The Insurance Gaps Remote Workers Overlook
Most remote workers focus on health insurance as their primary insurance concern, and rightly so. But there are several other insurance categories that remote workers - especially freelancers and self-employed professionals - need to consider that employees with traditional jobs often get automatically through their employer.
Disability Insurance
Disability insurance is arguably the most important and most overlooked insurance for remote workers. Your ability to work is your most valuable financial asset. A serious illness or injury that prevents you from working for 3-12+ months can be financially catastrophic, especially for freelancers with no employer sick leave or disability payments.
Short-term disability: Covers 60-80% of income for 3-6 months. Employees at larger companies often have this; freelancers typically do not.
Long-term disability: Covers 60% of income for extended periods (2 years to age 65). The Social Security disability approval process is slow and uncertain - private disability insurance is essential for remote workers without employer coverage. Premiums are 2-4% of annual income for robust coverage.
Good providers: Guardian, Principal, MassMutual, and Northwestern Mutual offer strong individual disability policies. Work with an independent insurance broker to compare options.
Professional Liability (Errors and Omissions)
If you are a freelancer or consultant, professional liability insurance (also called E&O insurance) protects you if a client sues claiming your work caused them financial loss. Common for consultants, designers, developers, writers, and financial advisors.
Annual premiums range from $500-2,000+ depending on your field and coverage amount. If a client requires it in your contract (increasingly common for B2B freelancers), this is non-negotiable. Hiscox and Thimble offer well-regarded E&O policies for freelancers.
Equipment Insurance
Your laptop, monitors, and other home office equipment are business assets. Standard homeowner or renter insurance may not cover business equipment at all, or may cover it only up to a low limit ($500 is common). Options:
- Business personal property rider on your homeowner/renter policy (relatively inexpensive add-on)
- Dedicated business equipment insurance (Hiscox, The Hartford)

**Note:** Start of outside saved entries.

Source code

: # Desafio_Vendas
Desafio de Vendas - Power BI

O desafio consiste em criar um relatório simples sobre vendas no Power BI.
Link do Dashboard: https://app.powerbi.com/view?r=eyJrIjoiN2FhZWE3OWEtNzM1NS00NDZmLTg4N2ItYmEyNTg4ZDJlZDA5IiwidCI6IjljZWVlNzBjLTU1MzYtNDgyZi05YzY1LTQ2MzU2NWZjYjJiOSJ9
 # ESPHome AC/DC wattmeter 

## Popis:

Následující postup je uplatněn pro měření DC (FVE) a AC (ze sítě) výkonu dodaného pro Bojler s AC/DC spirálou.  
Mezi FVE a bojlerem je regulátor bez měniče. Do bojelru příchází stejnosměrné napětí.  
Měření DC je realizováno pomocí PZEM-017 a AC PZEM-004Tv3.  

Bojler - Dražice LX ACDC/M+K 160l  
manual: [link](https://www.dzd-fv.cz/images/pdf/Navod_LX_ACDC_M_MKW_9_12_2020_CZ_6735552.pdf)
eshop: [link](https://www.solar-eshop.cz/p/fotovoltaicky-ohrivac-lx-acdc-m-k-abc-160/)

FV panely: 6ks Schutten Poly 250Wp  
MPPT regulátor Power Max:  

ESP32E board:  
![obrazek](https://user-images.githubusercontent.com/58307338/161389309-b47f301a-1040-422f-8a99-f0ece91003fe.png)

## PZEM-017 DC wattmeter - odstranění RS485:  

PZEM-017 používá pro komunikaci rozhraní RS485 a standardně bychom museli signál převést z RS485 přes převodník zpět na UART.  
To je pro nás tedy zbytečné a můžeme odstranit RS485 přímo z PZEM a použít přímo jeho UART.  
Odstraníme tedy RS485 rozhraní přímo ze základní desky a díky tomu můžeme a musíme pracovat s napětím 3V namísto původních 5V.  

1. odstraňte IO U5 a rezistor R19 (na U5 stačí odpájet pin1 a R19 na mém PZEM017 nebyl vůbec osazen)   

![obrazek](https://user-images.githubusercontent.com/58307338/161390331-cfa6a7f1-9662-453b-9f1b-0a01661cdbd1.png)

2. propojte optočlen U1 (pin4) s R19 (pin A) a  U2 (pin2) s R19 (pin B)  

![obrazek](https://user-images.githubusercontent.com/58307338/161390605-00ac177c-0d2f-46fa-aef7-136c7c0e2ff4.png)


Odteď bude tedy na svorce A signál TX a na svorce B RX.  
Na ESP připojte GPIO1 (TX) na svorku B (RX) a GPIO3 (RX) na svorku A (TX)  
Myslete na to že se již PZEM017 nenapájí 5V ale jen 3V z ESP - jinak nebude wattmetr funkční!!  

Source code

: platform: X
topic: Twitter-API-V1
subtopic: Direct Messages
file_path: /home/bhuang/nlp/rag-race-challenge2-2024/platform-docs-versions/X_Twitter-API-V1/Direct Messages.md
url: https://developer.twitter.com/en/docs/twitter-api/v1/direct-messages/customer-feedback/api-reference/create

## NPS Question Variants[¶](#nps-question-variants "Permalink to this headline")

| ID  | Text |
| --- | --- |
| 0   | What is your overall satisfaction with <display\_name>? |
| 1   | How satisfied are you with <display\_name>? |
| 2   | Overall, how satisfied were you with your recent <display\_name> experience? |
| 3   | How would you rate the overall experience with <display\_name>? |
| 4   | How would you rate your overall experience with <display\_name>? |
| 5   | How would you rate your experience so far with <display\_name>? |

- Credit card purchase protection for new equipment
General Liability Insurance
If clients or vendors ever visit your home office, general liability insurance protects you if someone is injured on your property during business activities. Most standard homeowner policies exclude business activities. A BOP (Business Owner Policy) combining general liability and property coverage costs $500-1,500 annually for most freelancers.
Life Insurance
Remote employees at large companies often get group life insurance (typically 1-2x salary) at no cost. Freelancers and those without employer life insurance should consider a term life policy if they have dependents. Term life is surprisingly affordable for healthy people in their 30s-40s: $1 million in coverage typically costs $40-80/month for a 20-year term.